=== Input ===
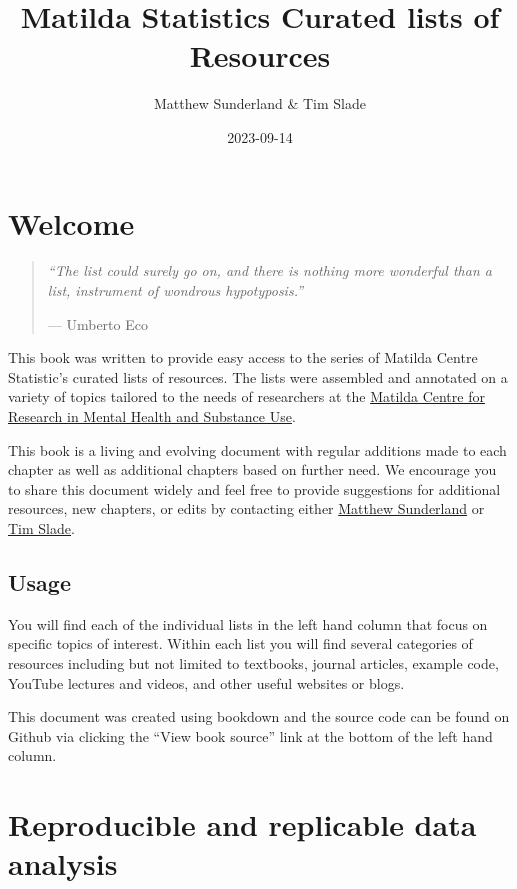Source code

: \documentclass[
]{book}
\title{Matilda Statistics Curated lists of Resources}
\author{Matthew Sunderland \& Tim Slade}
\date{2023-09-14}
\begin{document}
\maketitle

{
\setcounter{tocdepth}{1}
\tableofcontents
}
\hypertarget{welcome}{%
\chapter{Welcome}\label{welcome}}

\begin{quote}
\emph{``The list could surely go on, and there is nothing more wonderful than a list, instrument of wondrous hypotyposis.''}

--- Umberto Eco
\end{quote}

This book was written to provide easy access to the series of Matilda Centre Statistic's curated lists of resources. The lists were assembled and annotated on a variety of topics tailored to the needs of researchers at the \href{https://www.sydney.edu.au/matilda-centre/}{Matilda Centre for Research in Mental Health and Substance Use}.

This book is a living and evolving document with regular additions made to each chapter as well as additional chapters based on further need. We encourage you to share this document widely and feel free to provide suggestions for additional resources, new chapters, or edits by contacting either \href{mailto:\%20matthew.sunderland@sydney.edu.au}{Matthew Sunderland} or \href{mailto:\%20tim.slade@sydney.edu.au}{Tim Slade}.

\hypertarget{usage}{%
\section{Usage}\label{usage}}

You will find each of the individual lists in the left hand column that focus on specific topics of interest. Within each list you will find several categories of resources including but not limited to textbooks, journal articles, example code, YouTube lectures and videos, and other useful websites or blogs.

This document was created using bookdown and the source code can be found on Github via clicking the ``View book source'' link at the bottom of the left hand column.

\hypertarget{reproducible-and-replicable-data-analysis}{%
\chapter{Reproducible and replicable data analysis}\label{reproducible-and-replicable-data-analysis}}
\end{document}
===
--- Activity ---
The output should consist of the records above, reproduced exactly, without pictures.

--- Written answer ---
Source code

: \documentclass[
]{book}
\title{Matilda Statistics Curated lists of Resources}
\author{Matthew Sunderland \& Tim Slade}
\date{2023-09-14}
\begin{document}
\maketitle

{
\setcounter{tocdepth}{1}
\tableofcontents
}
\hypertarget{welcome}{%
\chapter{Welcome}\label{welcome}}

\begin{quote}
\emph{``The list could surely go on, and there is nothing more wonderful than a list, instrument of wondrous hypotyposis.''}

--- Umberto Eco
\end{quote}

This book was written to provide easy access to the series of Matilda Centre Statistic's curated lists of resources. The lists were assembled and annotated on a variety of topics tailored to the needs of researchers at the \href{https://www.sydney.edu.au/matilda-centre/}{Matilda Centre for Research in Mental Health and Substance Use}.

This book is a living and evolving document with regular additions made to each chapter as well as additional chapters based on further need. We encourage you to share this document widely and feel free to provide suggestions for additional resources, new chapters, or edits by contacting either \href{mailto:\%20matthew.sunderland@sydney.edu.au}{Matthew Sunderland} or \href{mailto:\%20tim.slade@sydney.edu.au}{Tim Slade}.

\hypertarget{usage}{%
\section{Usage}\label{usage}}

You will find each of the individual lists in the left hand column that focus on specific topics of interest. Within each list you will find several categories of resources including but not limited to textbooks, journal articles, example code, YouTube lectures and videos, and other useful websites or blogs.

This document was created using bookdown and the source code can be found on Github via clicking the ``View book source'' link at the bottom of the left hand column.

\hypertarget{reproducible-and-replicable-data-analysis}{%
\chapter{Reproducible and replicable data analysis}\label{reproducible-and-replicable-data-analysis}}
\end{document}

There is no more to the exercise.